Crítica | O Beijo no Asfalto (1980)
O Beijo no Asfalto foi lançando durante a época das pornochanchadas, copiando de certa forma boa parte da iconografia desse movimento, ainda que tenha um estilo narrativo bastante diferente de seus pares. Muitos filmes baseados na obra de Nelson Rodrigues foram feitos nesse estilo, A Dama da Lotação, de Neville de Almeida, Toda Nudez Será Castigada, de Arnaldo Jabor, tem ambos um mergulho maior no modo de contar historias dessa época, a visão que Bruno Barreto dá sua obra é única, sendo talvez seu filme mais contido no que toca a nudez mas o que mais explora a área sentimental.
Em Dona Flor e Seus Dois Maridos, Barreto adapta Jorge Amado de uma maneira bem gaiata, mas seu modo de ler Rodrigues é demasiado dramático e é engraçado e curioso analisar a obra hoje em dia. No ano de 1980, havia ainda algum tipo de censura e tratar de uma historia cujos elementos discutiam homossexualidade era algo muito forte, mas o mais importante na atualidade é verificar questões como o modo que a imprensa lida com a população comum e como altera seu status quo a troca do nada, só para fomentar historias e crônicas.

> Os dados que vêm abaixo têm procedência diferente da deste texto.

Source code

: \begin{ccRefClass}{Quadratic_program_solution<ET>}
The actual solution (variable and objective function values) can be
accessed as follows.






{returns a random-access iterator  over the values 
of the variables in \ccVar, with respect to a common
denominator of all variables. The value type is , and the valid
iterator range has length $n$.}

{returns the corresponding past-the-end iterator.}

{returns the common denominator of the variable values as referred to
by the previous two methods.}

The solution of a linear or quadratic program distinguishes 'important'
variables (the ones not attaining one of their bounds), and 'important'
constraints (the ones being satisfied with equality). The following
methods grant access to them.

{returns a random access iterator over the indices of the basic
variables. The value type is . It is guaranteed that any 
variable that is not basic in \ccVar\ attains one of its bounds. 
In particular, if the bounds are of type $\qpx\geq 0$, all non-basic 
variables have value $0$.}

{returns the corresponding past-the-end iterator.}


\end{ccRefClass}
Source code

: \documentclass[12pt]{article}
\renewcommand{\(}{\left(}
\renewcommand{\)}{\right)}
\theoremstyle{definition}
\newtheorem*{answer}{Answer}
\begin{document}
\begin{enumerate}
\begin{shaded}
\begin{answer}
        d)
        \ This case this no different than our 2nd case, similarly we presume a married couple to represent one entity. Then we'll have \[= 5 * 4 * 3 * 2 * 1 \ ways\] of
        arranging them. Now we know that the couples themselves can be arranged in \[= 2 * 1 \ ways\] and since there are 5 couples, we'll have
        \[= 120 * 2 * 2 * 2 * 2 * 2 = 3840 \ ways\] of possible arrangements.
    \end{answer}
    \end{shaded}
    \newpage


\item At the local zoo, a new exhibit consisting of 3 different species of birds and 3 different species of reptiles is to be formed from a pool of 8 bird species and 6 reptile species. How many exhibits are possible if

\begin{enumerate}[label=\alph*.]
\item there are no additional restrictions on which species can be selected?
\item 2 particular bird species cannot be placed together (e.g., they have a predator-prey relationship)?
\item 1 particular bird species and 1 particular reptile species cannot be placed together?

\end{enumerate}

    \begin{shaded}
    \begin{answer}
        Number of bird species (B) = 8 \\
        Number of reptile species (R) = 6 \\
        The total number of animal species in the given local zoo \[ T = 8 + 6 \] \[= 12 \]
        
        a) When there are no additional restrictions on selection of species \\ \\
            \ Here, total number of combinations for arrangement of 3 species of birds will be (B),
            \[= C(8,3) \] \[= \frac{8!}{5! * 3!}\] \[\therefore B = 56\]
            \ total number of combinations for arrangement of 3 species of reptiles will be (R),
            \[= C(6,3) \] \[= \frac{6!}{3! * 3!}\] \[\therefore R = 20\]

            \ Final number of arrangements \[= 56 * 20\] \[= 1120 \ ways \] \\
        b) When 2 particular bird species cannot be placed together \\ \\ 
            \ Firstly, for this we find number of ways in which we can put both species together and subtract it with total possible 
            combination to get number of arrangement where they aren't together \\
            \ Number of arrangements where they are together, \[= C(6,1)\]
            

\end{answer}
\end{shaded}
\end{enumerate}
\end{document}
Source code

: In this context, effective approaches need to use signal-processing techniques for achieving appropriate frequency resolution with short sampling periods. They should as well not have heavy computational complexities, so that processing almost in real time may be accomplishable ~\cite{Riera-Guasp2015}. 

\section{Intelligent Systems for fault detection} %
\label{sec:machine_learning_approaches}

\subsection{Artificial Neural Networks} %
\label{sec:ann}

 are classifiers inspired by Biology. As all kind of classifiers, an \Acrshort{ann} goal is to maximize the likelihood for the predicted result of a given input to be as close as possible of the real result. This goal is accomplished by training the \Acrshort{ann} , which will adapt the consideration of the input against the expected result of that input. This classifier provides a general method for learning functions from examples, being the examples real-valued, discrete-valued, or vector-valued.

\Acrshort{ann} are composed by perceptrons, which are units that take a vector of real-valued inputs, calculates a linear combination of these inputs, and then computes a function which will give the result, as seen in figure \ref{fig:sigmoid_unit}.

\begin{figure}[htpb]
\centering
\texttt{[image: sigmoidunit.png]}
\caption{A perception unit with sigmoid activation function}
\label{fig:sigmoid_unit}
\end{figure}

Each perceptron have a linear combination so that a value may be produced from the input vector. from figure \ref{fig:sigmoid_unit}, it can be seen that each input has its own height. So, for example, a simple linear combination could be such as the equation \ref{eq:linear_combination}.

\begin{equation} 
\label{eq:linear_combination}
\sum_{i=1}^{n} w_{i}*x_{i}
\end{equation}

O roteiro de Doc Comparato mostra Aprigio, de Tarcisio Meira tendo que lidar com o escândalo familiar, de seu genro Arandir (Ney Latorraca) ter beijado os lábios de um moribundo após o mesmo ser atropelado. Arandir é casado com Selminha (Cristiane Torloni) e vive também com a irmã mais nova dessas, a linda Dalia (Lídia Brondi), e há um conjunto de perversões e insinuações incestuosas bem comuns a literatura e dramaturgia de Nelson.
Não só se discute a questão da homossexualidade e o preconceito que a traz, mas também a maldade e sagacidade da imprensa, especialmente a figura de Daniel Filho, que faz um Amado Ribeiro asqueroso e também do policial Cunha, interpretado por Oswaldo Loureiro. A necessidade de criar um factóide não é orquestrada somente pelo jornalista, mas também pelo policial, que na sua gana de tentar fazer uma justiça que jamais precisaria ser cumprida, passa por cima de qualquer moralidade ou pensamento ético, vilipendiando até quem nada tem a ver com o tal “crime”. Há uma cena envolvendo os dois atores e Torloni que é forte, e que certamente marcou o imaginário do publico.
Tarcisio faz um Aprigio bem austero, e incapaz de se julgar qualquer “pecado” moral relacionado a homossexualidade,lembrando o óbvio, esse era o pensamento retrogrado vigente em plenos anos sessenta, e infelizmente ainda vigora para muitos. Não há como identificar em si qualquer desvio de conduta, ele era um sujeito livre de qualquer suspeita, o perfeito machão segundo a sociedade conservadora da época, mas que escondia um segredo, uma sexualidade reprimida por tantos anos de culpa que ele faz passar por cima da intimidade das duas filhas e a existência do genro. O Beijo no Asfalto termina meio poético, repetindo o ciclo do começo, com mais uma morte e mais um ósculo sob o asfalto do centro do Rio, localizado na Lapa.